● **Task requirements**
If a line of the entries below includes the word "Location", it counts; state the total and nothing further.

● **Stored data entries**
________________________________________

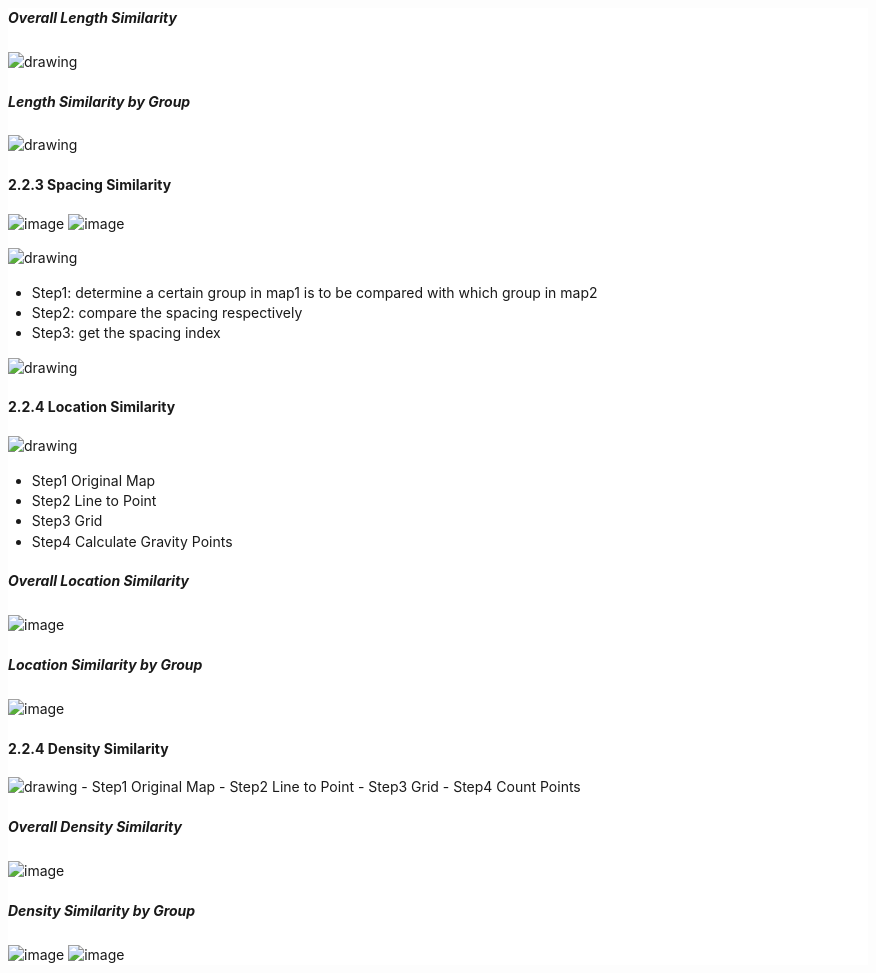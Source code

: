 ##### Overall Length Similarity

<img src="https://user-images.githubusercontent.com/39005000/198195340-11231b50-0b68-477d-984f-b1e19e086ea5.png" alt="drawing" width="700"/>

##### Length Similarity by Group

<img src="https://user-images.githubusercontent.com/39005000/198195334-0d3e0ec1-2a5b-4814-b4ce-1dd87b5aa01b.png" alt="drawing" width="700"/>


#### 2.2.3 Spacing Similarity
![image](https://user-images.githubusercontent.com/39005000/198195409-4cdd940a-93c8-48d2-96c7-18c3760b66e8.png)
![image](https://user-images.githubusercontent.com/39005000/198195419-5a4c539a-ddd5-4aed-9136-13ebda0eb913.png)

<img src="https://user-images.githubusercontent.com/39005000/198195427-ec020bb7-7b72-42a2-ba19-04f839dc4f87.png" alt="drawing" width="700"/>

- Step1: determine a certain group in map1 is to be compared with which group in map2
- Step2: compare the spacing respectively
- Step3: get the spacing index

<img src="https://user-images.githubusercontent.com/39005000/198195557-15c18588-d0e0-4485-8726-b562d593af3b.png" alt="drawing" width="400"/>

#### 2.2.4 Location Similarity
<img src="https://user-images.githubusercontent.com/39005000/198195990-08316d6a-5a93-48da-a2b7-f4203f227414.png" alt="drawing" width="700"/>

- Step1 Original Map
- Step2 Line to Point
- Step3 Grid
- Step4 Calculate Gravity Points
##### Overall Location Similarity
![image](https://user-images.githubusercontent.com/39005000/198195928-a7ce5762-3dfb-4f82-851d-ffc6cab43d03.png)
##### Location Similarity by Group
![image](https://user-images.githubusercontent.com/39005000/198195921-0708620d-2ada-4619-98c4-62cc1422e5d4.png)

#### 2.2.4 Density Similarity

<img src="https://user-images.githubusercontent.com/39005000/198196109-3eb90204-649c-4c70-a968-bde67d753045.png" alt="drawing" width="700"/>
- Step1 Original Map
- Step2 Line to Point
- Step3 Grid
- Step4 Count Points

##### Overall Density Similarity
![image](https://user-images.githubusercontent.com/39005000/198196143-27ed1fa8-bc55-4444-94d7-86c0bc039cec.png)

##### Density Similarity by Group
![image](https://user-images.githubusercontent.com/39005000/198196150-55e51fc7-80b7-492e-9cda-d01262c96c3b.png)
![image](https://user-images.githubusercontent.com/39005000/198196157-4c79b468-808f-4edc-a7b5-4986a5801854.png)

________________________________________

● **Result below**
3